Conditionalization as I-projection
“In essence, the risk management approach to monetary policy-making is an application of Bayesian decision-making.” (p. 37)
“Our problem is not, as is sometimes alleged, the complexity of our policy-making process, but the far greater complexity of a world economy whose underlying linkages appear to be continuously evolving. Our response to that continuous evolution has been disciplined by the Bayesian type decision-making in which we have engaged.” (p. 39)
“Risk and Uncertainty in Monetary Policy,” American Economic Review, May, 2004, 33-40.
Now it's the turn of the US Food and Drug Administration to come out in favour of Bayesianism.
Thanks to Yet Another Machine Learning Blog for this. An earlier post - Maximum entropy and bayesian updating - on this interesting blog presents the following example from Kass of a possible clash between maximising entropy and conditionalization:
Consider a Die (6 sides), consider prior knowledge E[X]=3.5.
Maximum entropy leads to P(X)= (1/6, 1/6, 1/6, 1/6, 1/6, 1/6).
Now consider a new piece of evidence A="X is an odd number"
Bayesian posterior P(X/A)= P(A/X) P(X) = (1/3, 0, 1/3, 0, 1/3, 0).
But MaxEnt with the constraints E[X]=3.5 and E[Indicator function of A]=1 leads to (.22, 0, .32, 0, .47, 0) !! (note that E[Indicator function of A]=P(A))
Indeed, for MaxEnt, because there is no more '6', big numbers must be more probable to ensure an average of 3.5. For bayesian updating, P(X/A) doesn’t have to have a 3.5 expectation. P(X) and P(X/A) are different distributions. Conclusion ? MaxEnt and bayesian updating are two different principles leading to different belief distributions. Am I right ?
Example 3 on p. 4 of Information topologies with applications by Peter Harremoes provides the answer here. Passing from a distribution P(X) to P(X/A) is just one simple case of a general process of projection from a point to a subspace of a space of distributions.

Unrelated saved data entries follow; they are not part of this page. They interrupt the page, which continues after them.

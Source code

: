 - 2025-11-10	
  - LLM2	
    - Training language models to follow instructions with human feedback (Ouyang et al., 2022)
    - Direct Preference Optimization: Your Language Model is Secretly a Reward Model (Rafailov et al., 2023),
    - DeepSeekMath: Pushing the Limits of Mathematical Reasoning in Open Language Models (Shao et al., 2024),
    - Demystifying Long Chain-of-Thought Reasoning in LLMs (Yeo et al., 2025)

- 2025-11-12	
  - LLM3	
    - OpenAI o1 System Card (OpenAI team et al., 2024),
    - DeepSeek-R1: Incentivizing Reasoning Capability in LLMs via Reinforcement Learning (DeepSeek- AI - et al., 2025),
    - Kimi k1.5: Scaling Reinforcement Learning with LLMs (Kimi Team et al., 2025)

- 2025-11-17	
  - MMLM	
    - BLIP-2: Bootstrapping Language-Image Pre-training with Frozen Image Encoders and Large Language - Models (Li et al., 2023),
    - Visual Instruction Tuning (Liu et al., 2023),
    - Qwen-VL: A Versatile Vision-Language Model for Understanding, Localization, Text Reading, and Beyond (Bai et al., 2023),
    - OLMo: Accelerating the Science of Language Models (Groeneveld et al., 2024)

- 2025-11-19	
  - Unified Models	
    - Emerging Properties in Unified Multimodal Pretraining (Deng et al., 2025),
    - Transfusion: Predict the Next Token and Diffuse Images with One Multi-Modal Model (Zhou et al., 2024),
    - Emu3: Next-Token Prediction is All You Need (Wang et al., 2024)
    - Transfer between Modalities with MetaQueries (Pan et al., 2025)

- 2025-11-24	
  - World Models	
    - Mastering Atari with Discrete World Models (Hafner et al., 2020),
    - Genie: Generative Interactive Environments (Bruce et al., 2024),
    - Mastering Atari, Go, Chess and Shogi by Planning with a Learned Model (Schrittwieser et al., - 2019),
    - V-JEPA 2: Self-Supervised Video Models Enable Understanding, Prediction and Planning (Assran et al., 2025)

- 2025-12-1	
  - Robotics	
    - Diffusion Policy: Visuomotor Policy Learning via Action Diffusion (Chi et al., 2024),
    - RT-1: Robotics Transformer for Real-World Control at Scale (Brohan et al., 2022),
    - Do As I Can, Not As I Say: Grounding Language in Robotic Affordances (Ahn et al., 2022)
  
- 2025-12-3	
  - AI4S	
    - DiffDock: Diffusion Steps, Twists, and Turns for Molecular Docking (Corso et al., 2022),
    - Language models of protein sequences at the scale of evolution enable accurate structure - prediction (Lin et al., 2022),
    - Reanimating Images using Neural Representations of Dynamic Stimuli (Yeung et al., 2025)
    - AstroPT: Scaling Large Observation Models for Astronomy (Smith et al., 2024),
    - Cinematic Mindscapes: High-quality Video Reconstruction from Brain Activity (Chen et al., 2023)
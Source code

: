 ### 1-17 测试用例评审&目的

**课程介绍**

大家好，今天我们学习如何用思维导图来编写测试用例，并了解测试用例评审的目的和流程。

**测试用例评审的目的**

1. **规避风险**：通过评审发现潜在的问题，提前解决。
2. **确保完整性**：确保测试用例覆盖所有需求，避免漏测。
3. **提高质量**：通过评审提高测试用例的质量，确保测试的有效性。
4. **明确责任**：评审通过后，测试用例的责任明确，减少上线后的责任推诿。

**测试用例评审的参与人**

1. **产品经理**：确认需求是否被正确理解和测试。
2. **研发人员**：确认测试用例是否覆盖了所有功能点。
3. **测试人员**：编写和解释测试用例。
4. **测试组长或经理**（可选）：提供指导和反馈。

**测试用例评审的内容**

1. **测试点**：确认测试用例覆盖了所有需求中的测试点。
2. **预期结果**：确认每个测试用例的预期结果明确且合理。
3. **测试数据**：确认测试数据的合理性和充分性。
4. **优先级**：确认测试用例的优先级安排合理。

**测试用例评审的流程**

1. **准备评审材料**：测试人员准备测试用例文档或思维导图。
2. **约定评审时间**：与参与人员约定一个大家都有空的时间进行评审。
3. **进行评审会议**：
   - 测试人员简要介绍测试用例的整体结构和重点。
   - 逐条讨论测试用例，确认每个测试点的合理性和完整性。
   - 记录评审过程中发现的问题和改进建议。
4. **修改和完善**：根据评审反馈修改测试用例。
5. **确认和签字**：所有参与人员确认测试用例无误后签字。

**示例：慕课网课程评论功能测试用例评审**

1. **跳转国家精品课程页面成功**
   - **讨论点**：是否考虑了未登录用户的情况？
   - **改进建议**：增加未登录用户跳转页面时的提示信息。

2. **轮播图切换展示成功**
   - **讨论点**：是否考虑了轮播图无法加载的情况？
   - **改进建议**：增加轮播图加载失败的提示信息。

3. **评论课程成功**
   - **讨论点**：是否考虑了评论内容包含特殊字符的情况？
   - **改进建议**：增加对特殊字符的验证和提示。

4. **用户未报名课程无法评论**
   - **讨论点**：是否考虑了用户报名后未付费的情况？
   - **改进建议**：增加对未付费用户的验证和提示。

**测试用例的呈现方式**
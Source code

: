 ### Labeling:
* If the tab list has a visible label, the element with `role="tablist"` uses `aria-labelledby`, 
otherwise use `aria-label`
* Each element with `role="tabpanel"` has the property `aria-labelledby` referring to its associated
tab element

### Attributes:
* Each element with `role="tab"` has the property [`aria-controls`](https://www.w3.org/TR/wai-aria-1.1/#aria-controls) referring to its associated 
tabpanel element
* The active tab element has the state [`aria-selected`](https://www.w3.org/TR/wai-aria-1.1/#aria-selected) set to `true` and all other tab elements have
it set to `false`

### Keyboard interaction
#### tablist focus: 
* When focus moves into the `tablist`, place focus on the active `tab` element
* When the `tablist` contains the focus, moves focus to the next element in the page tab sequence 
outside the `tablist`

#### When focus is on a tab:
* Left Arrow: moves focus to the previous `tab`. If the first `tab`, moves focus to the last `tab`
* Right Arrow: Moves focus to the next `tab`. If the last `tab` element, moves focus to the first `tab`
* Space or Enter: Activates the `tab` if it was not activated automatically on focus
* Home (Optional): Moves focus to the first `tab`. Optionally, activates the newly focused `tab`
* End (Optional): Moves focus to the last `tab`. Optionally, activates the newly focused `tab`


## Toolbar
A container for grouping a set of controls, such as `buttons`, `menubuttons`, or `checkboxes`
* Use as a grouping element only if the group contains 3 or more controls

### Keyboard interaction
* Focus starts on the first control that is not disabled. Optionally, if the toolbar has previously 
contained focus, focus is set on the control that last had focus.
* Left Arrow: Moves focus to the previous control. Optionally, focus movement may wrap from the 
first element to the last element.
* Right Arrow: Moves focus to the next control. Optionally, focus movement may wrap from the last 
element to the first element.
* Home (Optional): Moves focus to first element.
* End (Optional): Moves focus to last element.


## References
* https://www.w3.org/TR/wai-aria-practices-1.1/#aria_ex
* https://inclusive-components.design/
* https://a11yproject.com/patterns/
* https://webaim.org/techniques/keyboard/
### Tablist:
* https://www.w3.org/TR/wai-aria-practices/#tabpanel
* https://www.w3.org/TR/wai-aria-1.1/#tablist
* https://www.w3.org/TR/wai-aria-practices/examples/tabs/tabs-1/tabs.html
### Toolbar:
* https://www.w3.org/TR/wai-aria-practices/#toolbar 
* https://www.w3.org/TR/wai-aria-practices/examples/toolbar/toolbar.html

Let P(X) be a distribution and A an event such that P(A)>0. Let C(A) be the set of distibutions Q, with Q(A) = 1. Then P(./A) is the closest element of C(A) to P in the sense of Kullback-Leibler distance (relative entropy). It is a robust bayes act to update thus.
More technically, C(A) is 'm-flat' in the sense of Amari, i.e., if Q and R are in C(A) then so is b.Q + (1 - b).R. The projection of P onto C(A) along the dual e-connection is P(./A). Forming the conditional distribution is but one small example of Csiszar's I-projection, which may use divergences other than the Kullback-Leibler.
Back to Kass' example, the MaxEnt formulation is projecting to the manifold of distributions satisfying both of the constraints, rather than just one as in the case of conditionalization.